Agatha sat back beside him and thought hard. Eventually, she said, “So they’re mined as well.”

“That’s it.”

“Where are they now?”

“Holed up in the Hilton.”

“All right. Let’s go and sort this out.”

“How?”

“Don’t ask.”

Two hours later Agatha was facing the Busy Snakes in their suite at the Hilton. To Agatha’s relief, the lead singer was relatively sober.

“I am here to save your career,” she said. “Are you prepared to listen?”

“Do anythink,” he said, scratching his crotch nervously.

“Then this is how we’ll play it. I will get the Daily Mail to run an exclusive about how you really are all the decent boys you were supposed to be. You will tell a pathetic story about how fame and late nights and tours ruined you, but that you are all going into rehab to show young people how they can come about as well. It’s the only way you’ll get back in public favour. You must say you owe it all to Roy Silver. How he’d tried so hard to help you.”

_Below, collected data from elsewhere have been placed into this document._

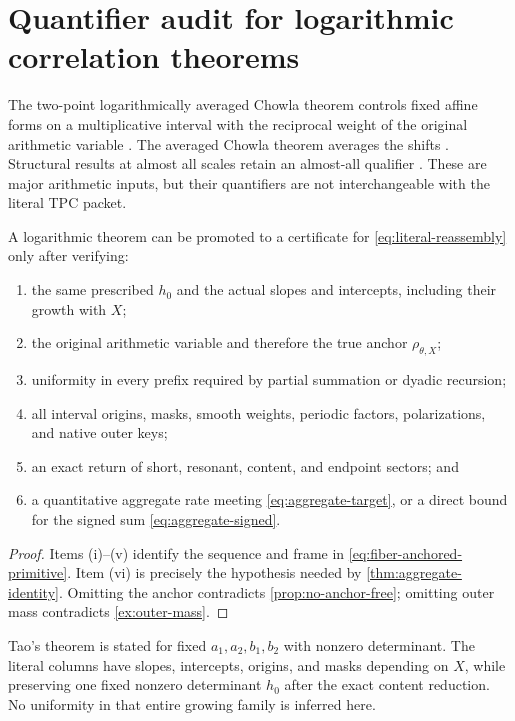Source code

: \section{Quantifier audit for logarithmic correlation theorems}
\label{sec:literature}

The two-point logarithmically averaged Chowla theorem controls fixed
affine forms on a multiplicative interval with the reciprocal weight
of the original arithmetic variable \citep{Tao2016LogChowla}.  The
averaged Chowla theorem averages the shifts
\citep{MatomakiRadziwillTao2015}.  Structural results at almost all
scales retain an almost-all qualifier \citep{TaoTeravainen2019}.
These are major arithmetic inputs, but their quantifiers are not
interchangeable with the literal TPC packet.

\begin{proposition}
\label{prop:promotion-checklist}
A logarithmic theorem can be promoted to a certificate for
\eqref{eq:literal-reassembly} only after verifying:
\begin{enumerate}[label=\textup{(\roman*)},leftmargin=2.5em]
\item the same prescribed \(h_0\) and the actual slopes and
  intercepts, including their growth with \(X\);
\item the original arithmetic variable and therefore the true anchor
  \(\rho_{\theta,X}\);
\item uniformity in every prefix required by partial summation or
  dyadic recursion;
\item all interval origins, masks, smooth weights, periodic factors,
  polarizations, and native outer keys;
\item an exact return of short, resonant, content, and endpoint
  sectors; and
\item a quantitative aggregate rate meeting
  \eqref{eq:aggregate-target}, or a direct bound for the signed sum
  \eqref{eq:aggregate-signed}.
\end{enumerate}
\end{proposition}

\begin{proof}
Items (i)--(v) identify the sequence and frame in
\eqref{eq:fiber-anchored-primitive}.  Item (vi) is precisely the
hypothesis needed by \cref{thm:aggregate-identity}.  Omitting the
anchor contradicts \cref{prop:no-anchor-free}; omitting outer mass
contradicts \cref{ex:outer-mass}.
\end{proof}

\begin{remark}
Tao's theorem is stated for fixed \(a_1,a_2,b_1,b_2\) with nonzero
determinant.  The literal columns have slopes, intercepts, origins,
and masks depending on \(X\), while preserving one fixed nonzero
determinant \(h_0\) after the exact content reduction.  No uniformity
in that entire growing family is inferred here.
\end{remark}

“We don’t want to go in no rehab,” said the drummer.

“So what do you do?” snarled Agatha. “Sit on your scrawny bums and watch your fame disappear? No one wants you now.”

They stared at her. Then the lead singer said, “Wait outside.”

Agatha went out into the corridor and waited, aware the whole time of Roy fretting in the lounge downstairs. At last the door opened.

“Come in,” said the lead singer. “Okay, we’ll do it.”

* * *

Agatha worked like a fury most of that night and all the following day, with a bewildered but grateful Roy helping her as best he could.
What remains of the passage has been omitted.